Quinacrine binds to the kinase domain of FGFR1 and inhibits its activity

Background: FGF family receptors, especially FGFR1, have been widely implicated for their potential role in the promotion of oncogenesis and chemoresistance in lung cancer. Quinacrine, an anti-malarial drug, has been widely reported to exhibit anti-neoplastic properties through the activation of p53 and simultaneous inhibition of NF-kB signaling pathways in cancer cells. Methods: The binding of QC to FGFR1 was studied using molecular docking and molecular dynamics simulation studies. The experimental kinase activity assay for the protein was performed using a luminescence-based kinase assay. FGF-induced phosphorylation and proliferation were studied by cell counting and western blotting. Matrigel-based cell migration was conducted to assess migration activity. Results: QC interacted with multiple residues around the kinase insert domain of FGFR1 through hydrogen bonding, hydrophobic interactions, and water bridges.

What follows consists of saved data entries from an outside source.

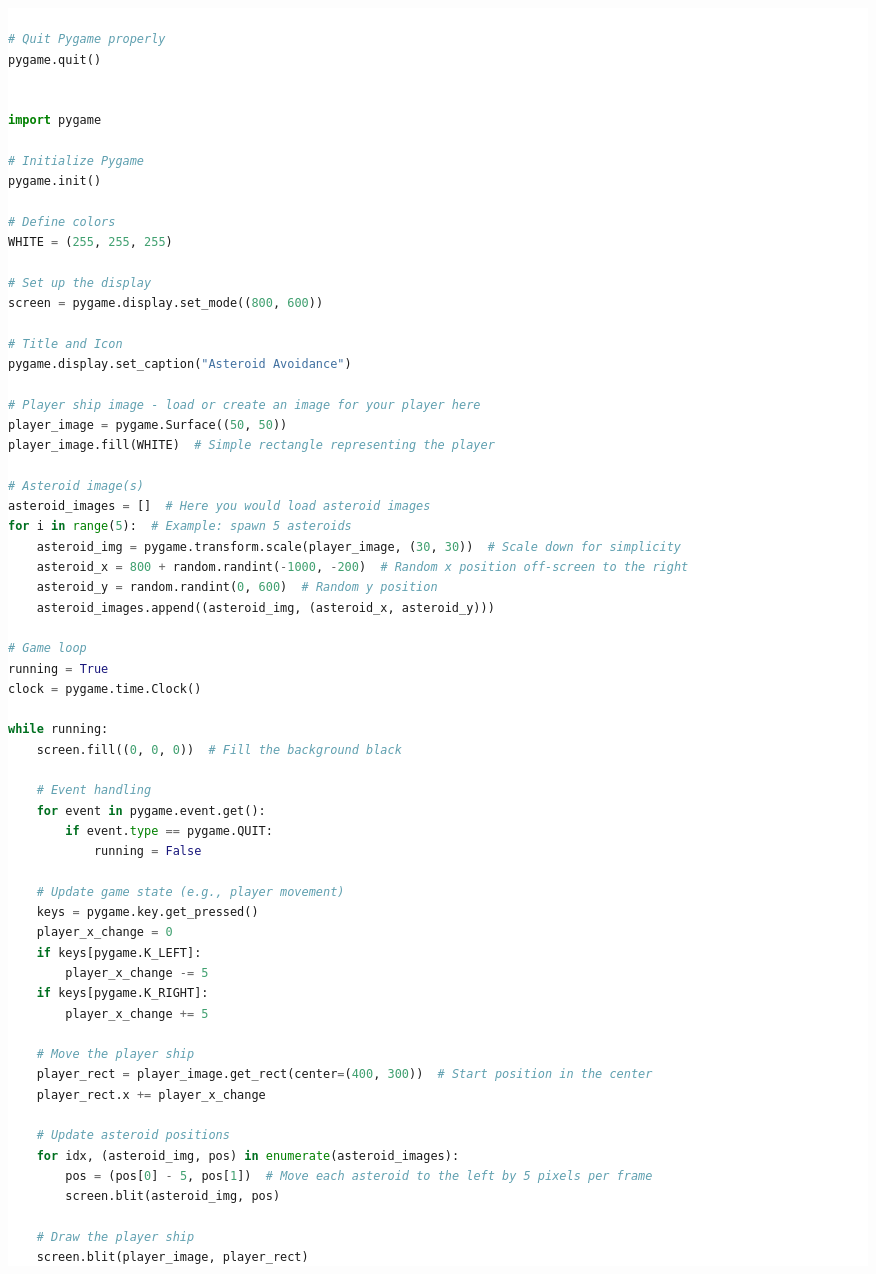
 ```python

# Quit Pygame properly
pygame.quit()


import pygame

# Initialize Pygame
pygame.init()

# Define colors
WHITE = (255, 255, 255)

# Set up the display
screen = pygame.display.set_mode((800, 600))

# Title and Icon
pygame.display.set_caption("Asteroid Avoidance")

# Player ship image - load or create an image for your player here
player_image = pygame.Surface((50, 50))
player_image.fill(WHITE)  # Simple rectangle representing the player

# Asteroid image(s)
asteroid_images = []  # Here you would load asteroid images
for i in range(5):  # Example: spawn 5 asteroids
    asteroid_img = pygame.transform.scale(player_image, (30, 30))  # Scale down for simplicity
    asteroid_x = 800 + random.randint(-1000, -200)  # Random x position off-screen to the right
    asteroid_y = random.randint(0, 600)  # Random y position
    asteroid_images.append((asteroid_img, (asteroid_x, asteroid_y)))

# Game loop
running = True
clock = pygame.time.Clock()

while running:
    screen.fill((0, 0, 0))  # Fill the background black

    # Event handling
    for event in pygame.event.get():
        if event.type == pygame.QUIT:
            running = False

    # Update game state (e.g., player movement)
    keys = pygame.key.get_pressed()
    player_x_change = 0
    if keys[pygame.K_LEFT]:
        player_x_change -= 5
    if keys[pygame.K_RIGHT]:
        player_x_change += 5
    
    # Move the player ship
    player_rect = player_image.get_rect(center=(400, 300))  # Start position in the center
    player_rect.x += player_x_change

    # Update asteroid positions
    for idx, (asteroid_img, pos) in enumerate(asteroid_images):
        pos = (pos[0] - 5, pos[1])  # Move each asteroid to the left by 5 pixels per frame
        screen.blit(asteroid_img, pos)

    # Draw the player ship
    screen.blit(player_image, player_rect)

```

The kinase activity inhibition assay demonstrated a significant reduction in FGFR1 kinase activity by QC at higher concentrations, which was further observed at the cellular level in inhibition of FGFR1 phosphorylation and proliferation by QC at higher exposure concentrations of FGF stimulated cells. These effects were further validated downstream in the FGF-induced activation of cell migration. Conclusion: QC did form a stable interaction with residues of FGFR1 at another allosteric site surrounding the kinase domain, leading to inhibition of its kinase activity at higher drug concentrations. This effect was further observed at the cellular level in both acidic and basic FGF ligand-induced proliferation, phosphorylation of FGFR1, and cell migration, where a trend of significant reduction in activity was observed at higher drug concentrations.